Document images with source code

* * * * *

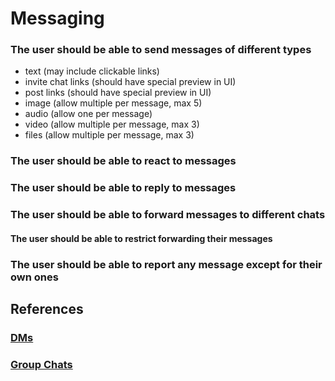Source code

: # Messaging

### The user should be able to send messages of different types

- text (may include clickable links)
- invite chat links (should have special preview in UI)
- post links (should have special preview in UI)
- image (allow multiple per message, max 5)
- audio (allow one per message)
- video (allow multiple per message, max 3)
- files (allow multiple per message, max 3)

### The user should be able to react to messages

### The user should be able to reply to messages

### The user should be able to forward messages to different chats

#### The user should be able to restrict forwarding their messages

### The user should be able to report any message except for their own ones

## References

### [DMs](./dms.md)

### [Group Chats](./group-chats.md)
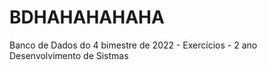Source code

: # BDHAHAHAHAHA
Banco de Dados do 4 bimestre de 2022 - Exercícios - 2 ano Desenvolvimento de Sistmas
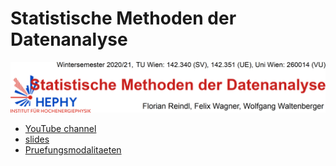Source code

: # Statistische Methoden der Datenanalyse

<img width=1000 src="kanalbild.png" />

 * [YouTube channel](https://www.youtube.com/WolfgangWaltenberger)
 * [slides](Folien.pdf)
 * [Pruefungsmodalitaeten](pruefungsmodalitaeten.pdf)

* * * * *

WORK TO COMPLETE
Could the entries above be written out word for word, pictures excluded?

RESPONSE BELOW
Source code

: # Messaging

### The user should be able to send messages of different types

- text (may include clickable links)
- invite chat links (should have special preview in UI)
- post links (should have special preview in UI)
- image (allow multiple per message, max 5)
- audio (allow one per message)
- video (allow multiple per message, max 3)
- files (allow multiple per message, max 3)

### The user should be able to react to messages

### The user should be able to reply to messages

### The user should be able to forward messages to different chats

#### The user should be able to restrict forwarding their messages

### The user should be able to report any message except for their own ones

## References

### [DMs](./dms.md)

### [Group Chats](./group-chats.md)
Source code

: # BDHAHAHAHAHA
Banco de Dados do 4 bimestre de 2022 - Exercícios - 2 ano Desenvolvimento de Sistmas
Source code

: # Statistische Methoden der Datenanalyse

<img width=1000 src="kanalbild.png" />

 * [YouTube channel](https://www.youtube.com/WolfgangWaltenberger)
 * [slides](Folien.pdf)
 * [Pruefungsmodalitaeten](pruefungsmodalitaeten.pdf)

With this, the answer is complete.